Android P was announced as the Android Oreo successor a couple of months ago. Now it has now been spotted that this upcoming Android version will finally patch a nasty security flaw. According to a new report, Android apps will no longer be able to network activity on your smartphone. Currently, apps can monitor a user's network to detect when other apps on your handset are connecting to the internet. Also, this can happen without a user's permission or knowledge as well.
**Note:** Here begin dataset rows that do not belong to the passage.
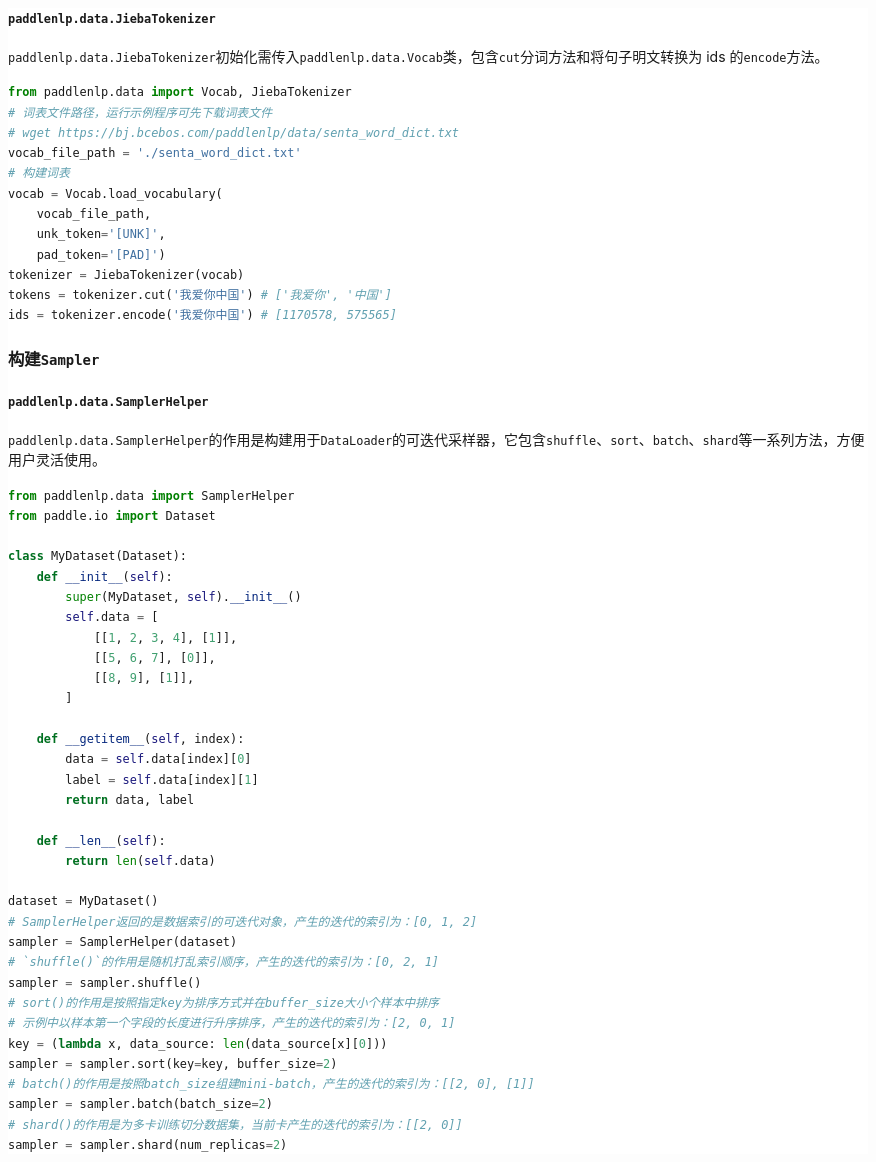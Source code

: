 #### `paddlenlp.data.JiebaTokenizer`

`paddlenlp.data.JiebaTokenizer`初始化需传入`paddlenlp.data.Vocab`类，包含`cut`分词方法和将句子明文转换为 ids 的`encode`方法。

```python
from paddlenlp.data import Vocab, JiebaTokenizer
# 词表文件路径，运行示例程序可先下载词表文件
# wget https://bj.bcebos.com/paddlenlp/data/senta_word_dict.txt
vocab_file_path = './senta_word_dict.txt'
# 构建词表
vocab = Vocab.load_vocabulary(
    vocab_file_path,
    unk_token='[UNK]',
    pad_token='[PAD]')
tokenizer = JiebaTokenizer(vocab)
tokens = tokenizer.cut('我爱你中国') # ['我爱你', '中国']
ids = tokenizer.encode('我爱你中国') # [1170578, 575565]
```

### 构建`Sampler`

#### `paddlenlp.data.SamplerHelper`

`paddlenlp.data.SamplerHelper`的作用是构建用于`DataLoader`的可迭代采样器，它包含`shuffle`、`sort`、`batch`、`shard`等一系列方法，方便用户灵活使用。

```python
from paddlenlp.data import SamplerHelper
from paddle.io import Dataset

class MyDataset(Dataset):
    def __init__(self):
        super(MyDataset, self).__init__()
        self.data = [
            [[1, 2, 3, 4], [1]],
            [[5, 6, 7], [0]],
            [[8, 9], [1]],
        ]

    def __getitem__(self, index):
        data = self.data[index][0]
        label = self.data[index][1]
        return data, label

    def __len__(self):
        return len(self.data)

dataset = MyDataset()
# SamplerHelper返回的是数据索引的可迭代对象，产生的迭代的索引为：[0, 1, 2]
sampler = SamplerHelper(dataset)
# `shuffle()`的作用是随机打乱索引顺序，产生的迭代的索引为：[0, 2, 1]
sampler = sampler.shuffle()
# sort()的作用是按照指定key为排序方式并在buffer_size大小个样本中排序
# 示例中以样本第一个字段的长度进行升序排序，产生的迭代的索引为：[2, 0, 1]
key = (lambda x, data_source: len(data_source[x][0]))
sampler = sampler.sort(key=key, buffer_size=2)
# batch()的作用是按照batch_size组建mini-batch，产生的迭代的索引为：[[2, 0], [1]]
sampler = sampler.batch(batch_size=2)
# shard()的作用是为多卡训练切分数据集，当前卡产生的迭代的索引为：[[2, 0]]
sampler = sampler.shard(num_replicas=2)
```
With Android P, Google is said to be introducing native safeguards that will stop apps from accessing network activity files that store details about other apps that connect to the Internet, the servers they connect to, and more. As noticed by XDA Developers, the latest changes are arriving to Android's SELinux rules for apps targeting API level 28 running on Android P. The report says that a new commit has appeared in the Android Open Source Project to "start the process of locking down proc/net." Additionally, /proc/net contains a bunch of output from the kernel related to network activity. It says that currently there is no restriction on apps accessing /proc/net, which means they can read (especially from the TCP and UDP files) to parse your smartphone's network activity.
Notably, the SELinux changes only enable designated VPN apps to access some networking information, as per the code. According to the report, Android apps will not have to target API level 28 until 2019, which essentially means that the flaw could still be accessed for the next few months.
Amid growing criticism of Silicon Valley's data collection efforts, popular children's apps available on the Google Play Store were found to be violating child privacy laws last month. But, Google could be making amends by developing a fix to patch the privacy flaw that will finally be able to prevent Android apps from tracking network activity.